Bill Clinton may make history as the first President of the United States to return to the White House as the spouse of a new President. Should that happen, he’s already got his First Man style down pat, an evolution that has been decades in the making. Cue up the saxophone, and let's take a trip down memory lane.
Bill had a fierce fashion sense from the time he was a wee toddler. Even then, he clearly knew how to work a room in just a pair of overall shorts—and no shirt.
Bill dabbled in Roy Rogers style as a kid, serving up cowboy realness at the tender age of six. By the late '70s,Bill’s sharp business suits, black hair, and winsome blue-green eyes had become calling cards by the time he became Governor of Arkansas. Did you know he was the youngest U.S. governor in 40 years?
The transition to silver foxhood started by the mid-Eighties, when he was the chairman of the National Governors Association. His suit and tie choices lightened up as his hair started to do the same.
Bill’s smooth jazz flow as a saxophone player made him look like a cool hipster in the early Nineties and did wonders for his first Presidential campaign.
Many of his Commander in Chief suits were made by Martin Greenfield. The Brooklyn tailor also works with Barack Obama, and previously designed for Michael Jackson and Shaquille O’Neal.

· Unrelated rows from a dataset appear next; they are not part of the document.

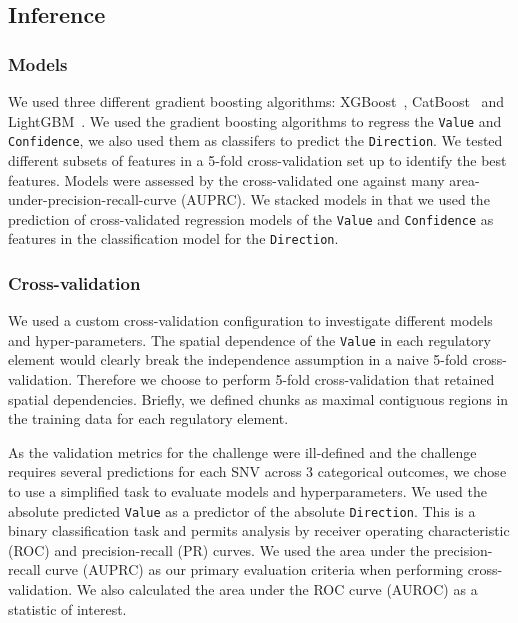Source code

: \documentclass{article}
\begin{document}
\subsection*{Inference}


\subsubsection*{Models}

We used three different gradient boosting algorithms:
XGBoost~\cite{ChenXGBoostScalableTree2016},
CatBoost~\cite{ProkhorenkovaCatBoostunbiasedboosting2017} and
LightGBM~\cite{KeLightGBMHighlyEfficient2017}. We used the gradient boosting
algorithms to regress the \texttt{Value} and \texttt{Confidence}, we also used
them as classifers to predict the \texttt{Direction}. We tested different
subsets of features in a 5-fold cross-validation set up to identify the best
features.  Models were assessed by the cross-validated one against many
area-under-precision-recall-curve (AUPRC). We stacked models in that we used
the prediction of cross-validated regression models of the \texttt{Value} and
\texttt{Confidence} as features in the classification model for the
\texttt{Direction}.


\subsubsection*{Cross-validation}

We used a custom cross-validation configuration to investigate different models
and hyper-parameters.  The spatial dependence of the \texttt{Value} in each
regulatory element would clearly break the independence assumption in a naive
5-fold cross-validation.  Therefore we choose to perform 5-fold
cross-validation that retained spatial dependencies. Briefly, we defined chunks
as maximal contiguous regions in the training data for each regulatory element.

As the validation metrics for the challenge were ill-defined and the challenge
requires several predictions for each SNV across 3 categorical outcomes, we
chose to use a simplified task to evaluate models and hyperparameters. We used
the absolute predicted \texttt{Value} as a predictor of the absolute
\texttt{Direction}.  This is a binary classification task and permits analysis
by receiver operating characteristic (ROC) and precision-recall (PR) curves. We
used the area under the precision-recall curve (AUPRC) as our primary
evaluation criteria when performing cross-validation. We also calculated the
area under the ROC curve (AUROC) as a statistic of interest.
\end{document}
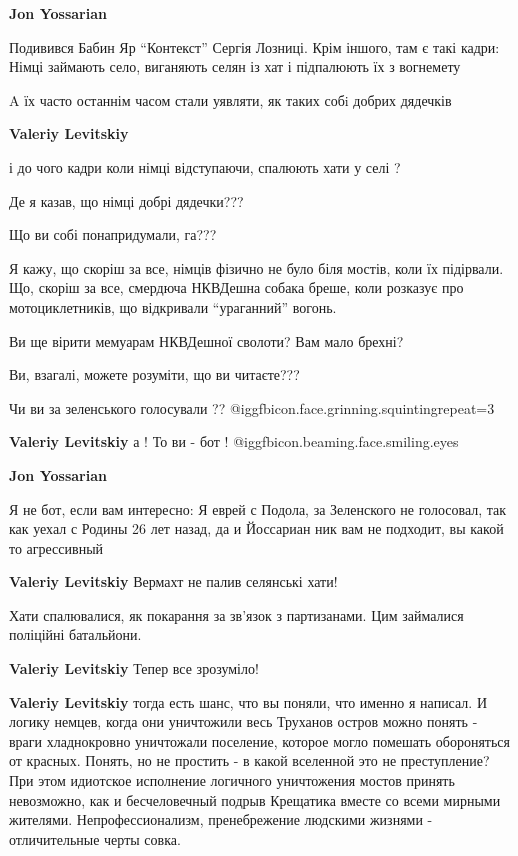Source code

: \begin{itemize}
\begin{itemize}
\begin{itemize} %
\textbf{Jon Yossarian} 

Подивився Бабин Яр \enquote{Контекст} Сергія Лозниці. Крім іншого, там є такі кадри:
Німці займають село, виганяють селян із хат і підпалюють їх з вогнемету

A їх часто останнім часом стали уявляти, як таких собi добрих дядечків

\textbf{Valeriy Levitskiy} 

і до чого кадри коли німці відступаючи, спалюють хати у селі ?

Де я казав, що німці добрі дядечки???

Що ви собі понапридумали, га???

Я кажу, що скоріш за все, німців фізично не було біля мостів, коли їх
підірвали. Що, скоріш за все, смердюча НКВДешна собака бреше, коли розказує про
мотоциклетників, що відкривали \enquote{ураганний} вогонь.

Ви ще вірити мемуарам НКВДешної сволоти? Вам мало брехні?

Ви, взагалі, можете розуміти, що ви читаєте???

Чи ви за зеленського голосували ??
@igg{fbicon.face.grinning.squinting}{repeat=3} 

\textbf{Valeriy Levitskiy} а ! То ви - бот !  @igg{fbicon.beaming.face.smiling.eyes} 

\textbf{Jon Yossarian} 

Я не бот, если вам интересно: Я еврей с Подола, за Зеленского не голосовал, так
как уехал с Родины 26 лет назад, да и Йоссариан ник вам не подходит, вы какой то
агрессивный

\textbf{Valeriy Levitskiy} Вермахт не палив селянські хати!

Хати спалювалися, як покарання за зв'язок з партизанами. Цим займалися
поліційні батальйони.

\textbf{Valeriy Levitskiy} Тепер все зрозуміло!

\textbf{Valeriy Levitskiy} тогда есть шанс, что вы поняли, что именно я написал.
И логику немцев, когда они уничтожили весь Труханов остров можно понять - враги хладнокровно уничтожали поселение, которое могло помешать обороняться от красных.
Понять, но не простить - в какой вселенной это не преступление?
При этом идиотское исполнение логичного уничтожения мостов принять невозможно, как и бесчеловечный подрыв Крещатика вместе со всеми мирными жителями.
Непрофессионализм, пренебрежение людскими жизнями - отличительные черты совка.


\end{itemize}
\end{itemize}
\end{itemize}
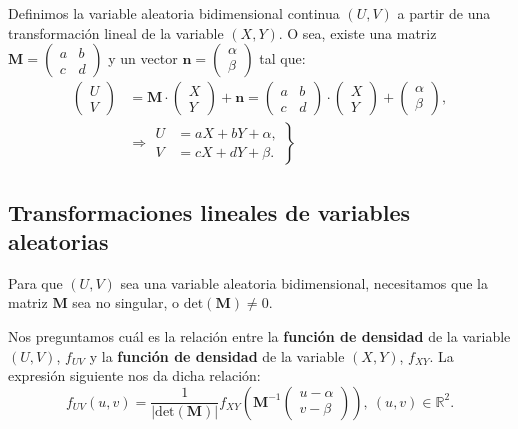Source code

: \documentclass[]{book}
\begin{document}
Definimos la variable aleatoria bidimensional continua \((U,V)\) a partir de una transformación lineal de la variable \((X,Y)\). O sea, existe una matriz \(\mathbf{M}=\begin{pmatrix}a & b\\ c& d\end{pmatrix}\) y un vector \(\mathbf{n}=\begin{pmatrix}\alpha\\\beta \end{pmatrix}\) tal que:
\[
\begin{array}{rl}
\begin{pmatrix}U\\ V\end{pmatrix} & =\mathbf{M}\cdot \begin{pmatrix}X\\ Y\end{pmatrix}+\mathbf{n}=\begin{pmatrix}a & b\\ c& d\end{pmatrix}\cdot\begin{pmatrix}X\\ Y\end{pmatrix}+\begin{pmatrix}\alpha\\\beta \end{pmatrix},\\  & \Rightarrow \left.\begin{array}{rl}U & = aX+bY+\alpha,\\ V & =cX+dY+\beta.\end{array}\right\}
\end{array}
\]

\hypertarget{transformaciones-lineales-de-variables-aleatorias-1}{%
\subsection{Transformaciones lineales de variables aleatorias}\label{transformaciones-lineales-de-variables-aleatorias-1}}

Para que \((U,V)\) sea una variable aleatoria bidimensional, necesitamos que la matriz \(\mathbf{M}\) sea no singular, o \(\mathrm{det}(\mathbf{M})\neq 0\).

Nos preguntamos cuál es la relación entre la \textbf{función de densidad} de la variable \((U,V)\), \(f_{UV}\) y la \textbf{función de densidad} de la variable \((X,Y)\), \(f_{XY}\). La expresión siguiente nos da dicha relación:
\[
f_{UV}(u,v)=\frac{1}{|\mathrm{det}(\mathbf{M})|}f_{XY}\left(\mathbf{M}^{-1}\begin{pmatrix}u-\alpha\\ v-\beta\end{pmatrix}\right), \ (u,v)\in\mathbb{R}^2.
\]
\end{document}
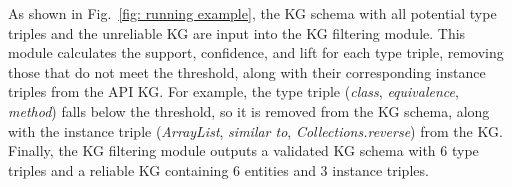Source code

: As shown in Fig.~\ref{fig: running example}, the KG schema with all potential type triples and the unreliable KG are input into the KG filtering module. 
This module calculates the support, confidence, and lift for each type triple, removing those that do not meet the threshold, along with their corresponding instance triples from the API KG.
For example, the type triple (\textit{class}, \textit{equivalence}, \textit{method}) falls below the threshold, so it is removed from the KG schema, along with the instance triple (\textit{ArrayList}, \textit{similar to}, \textit{Collections.reverse}) from the KG. 
Finally, the KG filtering module outputs a validated KG schema with 6 type triples and a reliable KG containing 6 entities and 3 instance triples.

Post-Presidential life, Bill continued to inspire with his humanitarian work. The simple inclusion of Mardi Gras beads over his t-shirt and jeans while visiting the aftermath of Hurricane Katrina in New Orleans showed his heart was with the people.
Bill has slimmed down in recent years and developed a sharp, sporty look—fighting heart disease in the process.
While Hillary has been rumored to have spent six figures on upgrading her wardrobe to run for President, Bill’s early campaign trail appearances in New Hampshire and Iowa found him looking like a humble slice of Americana in flannels and patriotic sweaters.
Now that the big title could be within his wife’s reach, Bill is showing us how he will rock his style as the potentially premiere First Man: Still tailored, but easygoing, with no tie to remind of his past Oval Office look.